FEDERAL COURT OF AUSTRALIA

Lind v Minister for Home Affairs [2019] FCA 2210

File number:

VID 1366 of 2019

Judge:

ANASTASSIOU J

Date of judgment:

18 December 2019

Catchwords:

PRACTICE AND PROCEDURE – urgent injunction application to preserve jurisdiction of court – interim injunction to substantive hearing granted – further injunction refused

MIGRATION – application for extension of time in which to seek judicial review of decision of Minister cancelling visa under s 501(3) of the Migration Act 1958 (Cth) – Minister allegedly acted unreasonably in choosing to exercise power under s 501(3) vis-à-vis other powers available – Minister allegedly acted unreasonably in determining removal in the national interest – absence of sufficient prospects of success to grant leave – application dismissed

Legislation:

Migration Act 1958 (Cth) s 501(3)

Cases cited:

In Re Denaby and Cadeby Main Colleries Ltd & Ors (1927) 43 TLR 322

Ozer v Minister for Home Affairs [2019] FCA 104

Tait v the Queen [1962] HCA 57; 108 CLR 620; 36 ALJR 330

Date of hearing:

18 December 2019

Registry:

Victoria

Division:

General Division

National Practice Area:

Administrative and Constitutional Law and Human Rights

Category:

Catchwords

Number of paragraphs:

16

Counsel for the Applicant:

The applicant appeared in person

Solicitor for the Respondent:

Mr A. Cunynghame of Sparke Helmore Lawyers

ORDERS

VID 1366 of 2019

BETWEEN:

DIUSHON LANCE NIGELE LIND

Applicant

AND:

MINISTER FOR HOME AFFAIRS

Respondent

JUDGE:

ANASTASSIOU J

DATE OF ORDER:

18 DECEMBER 2019

THE COURT ORDERS THAT:

1.    The application be dismissed.

2.    The applicant pay the respondent’s costs fixed in the sum of $1,500.

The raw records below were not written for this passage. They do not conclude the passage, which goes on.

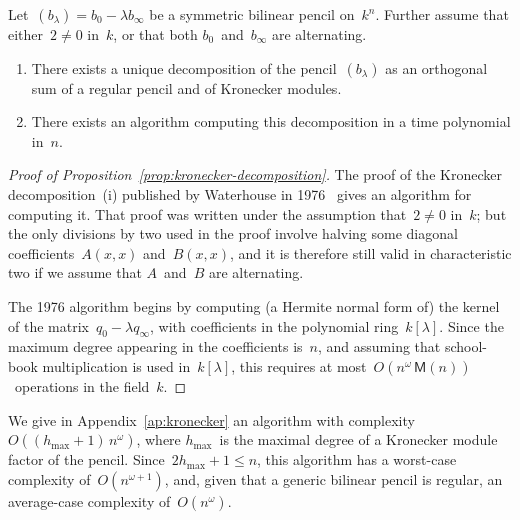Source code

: \documentclass{amsart}
\def\proofof{Proof of }
\def\M{\mathsf{M}}
\begin{document}

\begin{prop}\label{prop:kronecker-decomposition}
Let~$(b_{λ}) = b_0 - λ b_∞$ be a symmetric bilinear pencil on~$k^n$.
Further assume that either~$2 ≠ 0$ in~$k$,
or that both $b_0$~and~$b_∞$ are alternating.
\begin{enumerate}
\item There exists a unique decomposition of the pencil~$(b_λ)$
as an orthogonal sum of a regular pencil
and of Kronecker modules.
\item There exists an algorithm computing this decomposition
in a time polynomial in~$n$.
\end{enumerate}
\end{prop}
\begin{proof}[\proofof Proposition~\ref{prop:kronecker-decomposition}]
The proof of the Kronecker decomposition~(i) published
by Waterhouse in 1976~\cite[Theorem 3.1]{inventiones1976waterhouse}
gives an algorithm for computing it.
That proof was written under the assumption that~$2 ≠ 0$ in~$k$;
but the only divisions by two used in the proof
involve halving some diagonal coefficients~$A(x,x)$ and~$B(x,x)$,
and it is therefore still valid in characteristic two
if we assume that $A$~and~$B$ are alternating.

The 1976 algorithm begins by computing (a Hermite normal form of)
the kernel of the matrix~$q_0 - λ q_∞$,
with coefficients in the polynomial ring~$k[λ]$.
Since the maximum degree appearing in the coefficients is~$n$,
and assuming that school-book multiplication is used in~$k[λ]$,
this requires at most~$O(n^ω\, \M(n))$~operations in the field~$k$.
\end{proof}

We give in Appendix~\ref{ap:kronecker} an algorithm
with complexity~$O((h_{\max}+1)\,n^ω)$,
where $h_{\max}$~is the maximal degree of
a Kronecker module factor of the pencil.
Since~$2h_{\max}+1 ≤ n$,
this algorithm has a worst-case complexity of~$O(n^{ω+1})$,
and, given that a generic bilinear pencil is regular,
an average-case complexity of~$O(n^ω)$.
\end{document}
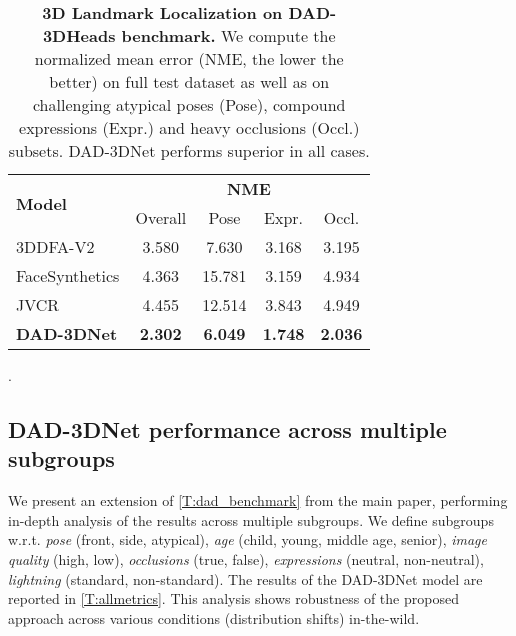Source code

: \documentclass[10pt,twocolumn,letterpaper]{article}
\begin{document}
\begin{table}[t]
\footnotesize
\centering


    \begin{tabular}{@{}l|cccc@{}}
    \toprule \multirow{2}{*}{\textbf{Model}}& 
        \multicolumn{4}{c}{\textbf{NME}{}}\\
                 & {Overall}  &  {Pose}  &  {Expr.}  &  {Occl.} \\\toprule 3DDFA-V2 \cite{guo2020towards}  & 3.580  &  7.630  &  3.168  &  3.195  \\
        FaceSynthetics \cite{wood2021fake}  & 4.363  &  15.781  &  3.159  &  	4.934  \\
        JVCR \cite{jvcr}  & 4.455  &  12.514  &  3.843  &  4.949  \\

        \textbf{DAD-3DNet}
                 & \textbf{2.302}  &  \textbf{6.049}  &  \textbf{1.748}  &  \textbf{2.036}  \\\bottomrule
    \end{tabular}
\caption{\textbf{3D Landmark Localization on DAD-3DHeads benchmark.} We compute the normalized mean error (NME, the lower the better) on full test dataset as well as on challenging atypical poses (Pose), compound expressions (Expr.) and heavy occlusions (Occl.) subsets. DAD-3DNet performs superior in all cases.}.
\label{t:3d_landarks_dad}
\end{table}


 

\subsection{DAD-3DNet performance across multiple subgroups}\label{ssec:distribution_shifts}
We present an extension of \cref{T:dad_benchmark} from the main paper, performing in-depth analysis of the results across multiple subgroups. We define subgroups w.r.t. \emph{pose} (front, side, atypical), \emph{age} (child, young, middle age, senior), \emph{image quality} (high, low), \emph{occlusions} (true, false), \emph{expressions} (neutral, non-neutral), \emph{lightning} (standard, non-standard). The results of the DAD-3DNet model are reported in \cref{T:allmetrics}. This analysis shows robustness of the proposed approach across various conditions (distribution shifts) in-the-wild.
\end{document}
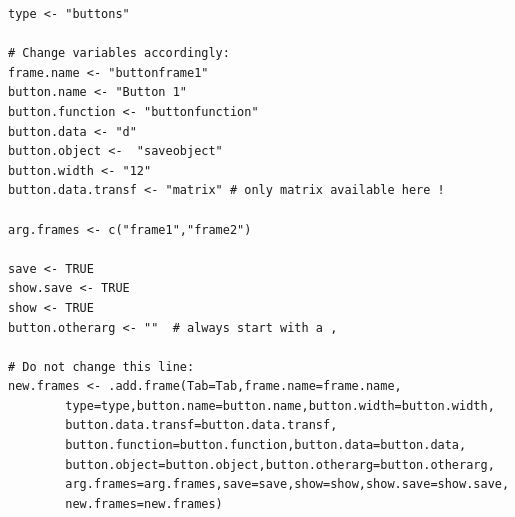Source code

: \documentclass[a4paper]{article}\usepackage[]{graphicx}\usepackage[]{color}
\begin{document}
\begin{verbatim}
type <- "buttons"

# Change variables accordingly:
frame.name <- "buttonframe1"  
button.name <- "Button 1"  
button.function <- "buttonfunction" 
button.data <- "d" 
button.object <-  "saveobject" 
button.width <- "12"
button.data.transf <- "matrix" # only matrix available here !

arg.frames <- c("frame1","frame2")

save <- TRUE 
show.save <- TRUE
show <- TRUE
button.otherarg <- ""  # always start with a ,

# Do not change this line: 
new.frames <- .add.frame(Tab=Tab,frame.name=frame.name,
        type=type,button.name=button.name,button.width=button.width,
        button.data.transf=button.data.transf,
        button.function=button.function,button.data=button.data,
        button.object=button.object,button.otherarg=button.otherarg,
        arg.frames=arg.frames,save=save,show=show,show.save=show.save,
        new.frames=new.frames)

\end{verbatim}
\end{document}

Note:    Entry of orders is dealt with in Rule 39.32 of the Federal Court Rules 2011.

REASONS FOR JUDGMENT

(Delivered ex tempore – revised from transcript)

ANASTASSIOU J:

1    The applicant seeks leave to extend time in which to seek judicial review of a decision of the Minister for Home Affairs, the Honourable Peter Dutton MP, to cancel his visa. The Minister cancelled the applicant’s visa exercising his powers under ss 501(3)(b) of the Migration Act 1958 (Cth).

2    The applicant was born in New Zealand on 18 March 1995. He has resided in Australia since he was 17 years of age, having arrived in Australia on 25 May 2012. He was the holder of a Class TY Subclass 444 Special Category (Temporary) visa.

3    On 6 September 2019 the applicant was convicted of four offences concerning an assault, possession of a controlled weapon, and threats to kill. He was sentenced to 13 months’ imprisonment. As a result he is deemed not to pass the ‘character test’ by operation of ss 501(6)(a) and 501(7)(d) of the Act.

4    On 24 October 2019, the Minister decided to cancel the visa under ss 501(3) of the Act as he considered it in the national interest to do so. On 1 November 2019 a notice of the Minister’s decision, including written reasons dated 24 October 2019 and supporting relevant information, was served upon the applicant. The relevant information included inter alia an intelligence report from the Northern Territory Police concerning the applicant’s criminal activities and association with the ‘Mongrel Mob’ motorcycle gang. Since 2 November 2019, the applicant has been detained in immigration detention.

5    On Friday, 13 December 2019, the applicant was informed that he was to be removed from Australia and returned to New Zealand on a flight scheduled to depart from Melbourne at 9 am on Wednesday, 18 December 2019. Late in the evening of 17 December 2019, the applicant made the present application, which included an application for urgent interim injunctive relief to restrain the Minister from removing him from Australia.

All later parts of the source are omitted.